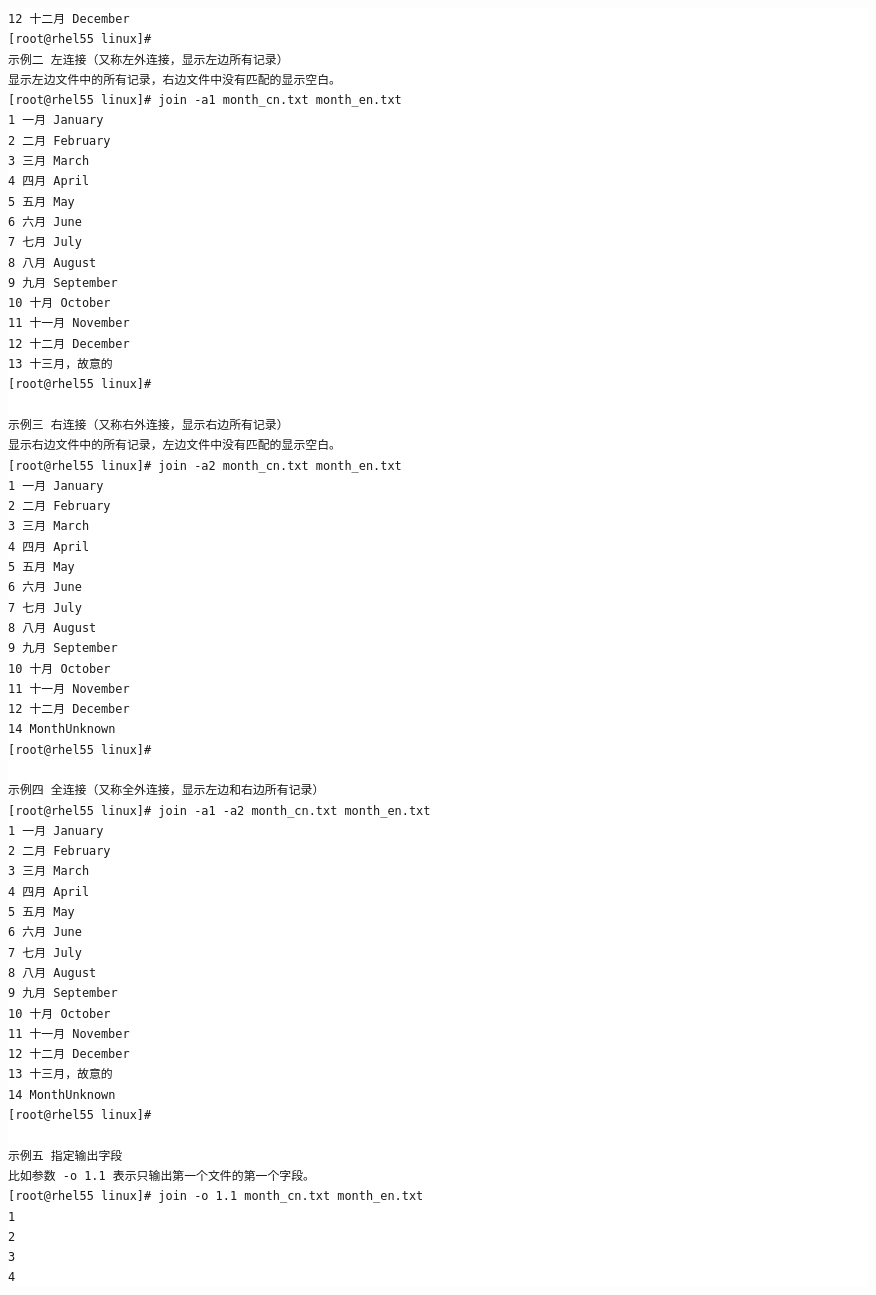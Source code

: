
 ```shell
12 十二月 December
[root@rhel55 linux]#
示例二 左连接（又称左外连接，显示左边所有记录）
显示左边文件中的所有记录，右边文件中没有匹配的显示空白。
[root@rhel55 linux]# join -a1 month_cn.txt month_en.txt   
1 一月 January
2 二月 February
3 三月 March
4 四月 April
5 五月 May
6 六月 June
7 七月 July
8 八月 August
9 九月 September
10 十月 October
11 十一月 November
12 十二月 December
13 十三月，故意的 
[root@rhel55 linux]#
 
示例三 右连接（又称右外连接，显示右边所有记录）
显示右边文件中的所有记录，左边文件中没有匹配的显示空白。
[root@rhel55 linux]# join -a2 month_cn.txt month_en.txt  
1 一月 January
2 二月 February
3 三月 March
4 四月 April
5 五月 May
6 六月 June
7 七月 July
8 八月 August
9 九月 September
10 十月 October
11 十一月 November
12 十二月 December
14 MonthUnknown 
[root@rhel55 linux]#
 
示例四 全连接（又称全外连接，显示左边和右边所有记录）
[root@rhel55 linux]# join -a1 -a2 month_cn.txt month_en.txt 
1 一月 January
2 二月 February
3 三月 March
4 四月 April
5 五月 May
6 六月 June
7 七月 July
8 八月 August
9 九月 September
10 十月 October
11 十一月 November
12 十二月 December
13 十三月，故意的
14 MonthUnknown 
[root@rhel55 linux]#
 
示例五 指定输出字段
比如参数 -o 1.1 表示只输出第一个文件的第一个字段。
[root@rhel55 linux]# join -o 1.1 month_cn.txt month_en.txt 
1
2
3
4
```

________________

What this task involves: "join" is the word to look for; copy every line of the data that has it.

The completed task:
[root@rhel55 linux]# join -a1 month_cn.txt month_en.txt   
[root@rhel55 linux]# join -a2 month_cn.txt month_en.txt  
[root@rhel55 linux]# join -a1 -a2 month_cn.txt month_en.txt 
[root@rhel55 linux]# join -o 1.1 month_cn.txt month_en.txt 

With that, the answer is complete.